- Location: South Australia
- Nearest city: Cummins
- Coordinates: 34°10′S 135°59′E﻿ / ﻿34.16°S 135.99°E
- Area: 78 ha (190 acres)
- Established: 7 December 2006
- Governing body: Department for Environment & Water

= Moody Tank Conservation Park =

Protected area in South Australia

Moody Tank Conservation Park is a protected area located in the Australian state of South Australia on the Eyre Peninsula about 26 km north-east of Cummins.

In 2007, the conservation park was described by its managing authority as follows:
Moody Tank Conservation Park was proclaimed on 7 December 2006 under the National Parks and Wildlife Act 1972, to protect and conserve endemic, remnant vegetation and a site of heritage significance. The park was proclaimed without access under State mining legislation. Moody Tank Conservation Park contains four major vegetation communities, one of which (Eucalyptus peninsularis, E. leptophylla and E. pileata open mallee) is listed as threatened in South Australia.

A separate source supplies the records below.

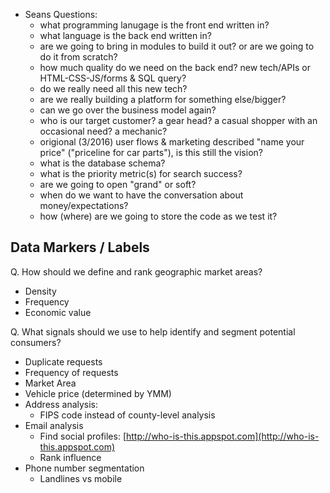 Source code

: * Seans Questions:
	* what programming lanugage is the front end written in?
	* what language is the back end written in?
	* are we going to bring in modules to build it out? or are we going to do it from scratch?
	* how much quality do we need on the back end? new tech/APIs or HTML-CSS-JS/forms & SQL query?
	* do we really need all this new tech?  
	* are we really building a platform for something else/bigger?
	* can we go over the business model again?  
	* who is our target customer? a gear head? a casual shopper with an occasional need? a mechanic? 
	* origional (3/2016) user flows & marketing described "name your price" ("priceline for car parts"), is this still the vision?
	* what is the database schema?
	* what is the priority metric(s) for search success?
	* are we going to open "grand" or soft?
	* when do we want to have the conversation about money/expectations?
	* how (where) are we going to store the code as we test it?

## Data Markers / Labels

Q. How should we define and rank geographic market areas?
- Density
- Frequency
- Economic value

Q. What signals should we use to help identify and segment potential consumers?

- Duplicate requests
- Frequency of requests
- Market Area 
- Vehicle price (determined by YMM)
- Address analysis: 
	- FIPS code instead of county-level analysis
- Email analysis
	- Find social profiles: [http://who-is-this.appspot.com](http://who-is-this.appspot.com)
	- Rank influence
- Phone number segmentation
	- Landlines vs mobile
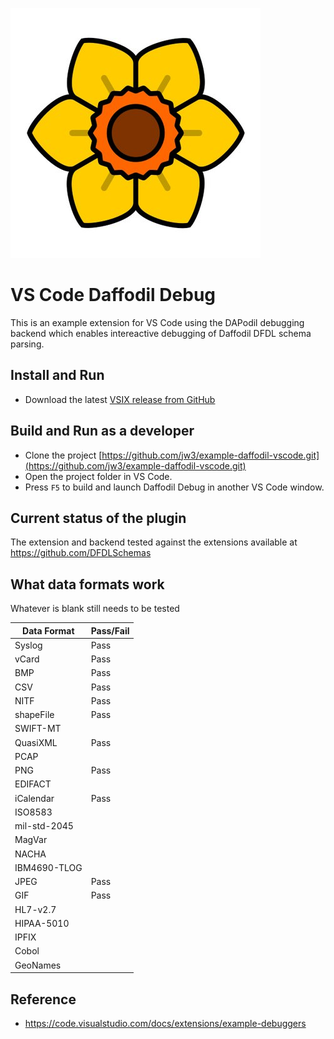 ![Daffodil Debug](images/daffodil.jpg)

# VS Code Daffodil Debug

This is an example extension for VS Code using the DAPodil debugging backend which enables intereactive debugging of Daffodil DFDL schema parsing.

## Install and Run

* Download the latest [VSIX release from GitHub](https://github.com/jw3/example-daffodil-vscode/releases)

## Build and Run as a developer 

* Clone the project [https://github.com/jw3/example-daffodil-vscode.git](https://github.com/jw3/example-daffodil-vscode.git)
* Open the project folder in VS Code.
* Press `F5` to build and launch Daffodil Debug in another VS Code window.

## Current status of the plugin

The extension and backend tested against the extensions available at https://github.com/DFDLSchemas

## What data formats work

Whatever is blank still needs to be tested

| Data Format  | Pass/Fail |
|--------------|-----------|
| Syslog       | Pass      |
| vCard        | Pass      |
| BMP          | Pass      |
| CSV          | Pass      |
| NITF         | Pass      |
| shapeFile    | Pass      |
| SWIFT-MT     |           |
| QuasiXML     | Pass      |
| PCAP         |           |
| PNG          | Pass      |
| EDIFACT      |           |
| iCalendar    | Pass      |
| ISO8583      |           |
| mil-std-2045 |           |
| MagVar       |           |
| NACHA        |           |
| IBM4690-TLOG |           |
| JPEG         | Pass      |
| GIF          | Pass      |
| HL7-v2.7     |           |
| HIPAA-5010   |           |
| IPFIX        |           |
| Cobol        |           |
| GeoNames     |           |


## Reference
- https://code.visualstudio.com/docs/extensions/example-debuggers
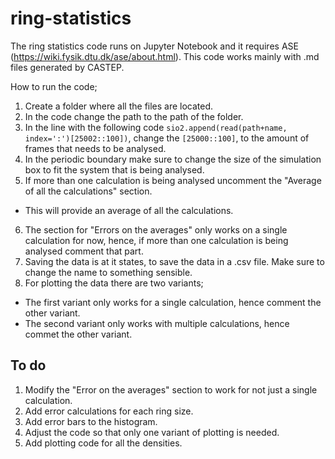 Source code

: # ring-statistics

The ring statistics code runs on Jupyter Notebook and it requires ASE (https://wiki.fysik.dtu.dk/ase/about.html).
This code works mainly with .md files generated by CASTEP. 

How to run the code;
1. Create a folder where all the files are located. 
2. In the code change the path to the path of the folder. 
3. In the line with the following code `sio2.append(read(path+name, index=':')[25002::100])`, change the `[25000::100]`, to the amount of frames that needs to be analysed.
4. In the periodic boundary make sure to change the size of the simulation box to fit the system that is being analysed. 
5. If more than one calculation is being analysed uncomment the "Average of all the calculations" section.
  - This will provide an average of all the calculations. 
6. The section for "Errors on the averages" only works on a single calculation for now, hence, if more than one calculation is being analysed comment that part. 
7. Saving the data is at it states, to save the data in a .csv file. Make sure to change the name to something sensible. 
8. For plotting the data there are two variants;
  - The first variant only works for a single calculation, hence comment the other variant. 
  - The second variant only works with multiple calculations, hence commet the other variant. 

## To do
1. Modify the "Error on the averages" section to work for not just a single calculation. 
2. Add error calculations for each ring size. 
3. Add error bars to the histogram. 
4. Adjust the code so that only one variant of plotting is needed.  
5. Add plotting code for all the densities. 
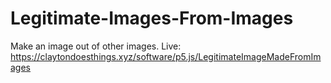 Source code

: # Legitimate-Images-From-Images
Make an image out of other images. Live: https://claytondoesthings.xyz/software/p5.js/LegitimateImageMadeFromImages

The park also protects numerous plant species of conservation significance and provides suitable habitat for the nationally vulnerable Granite Mudwort (Limosella granitica).

The conservation park is located in the locality of Ungarra and be accessed from its south side by a road named Yeelana Road which connects to the Lincoln Highway in the east and the Tod Highway in the west.

The conservation park includes the Moody Rocks Water Tank (also known as the Moody Reservoir) which is listed on the South Australian Heritage Register and is the feature from which the conservation park's name is derived. The water tank was constructed in 1913 to supply water to steam locomotives using the railway line located on the south side of Yeelana Road which is a branch of the Eyre Peninsula Railway.

The conservation park is classified as an IUCN Category III protected area.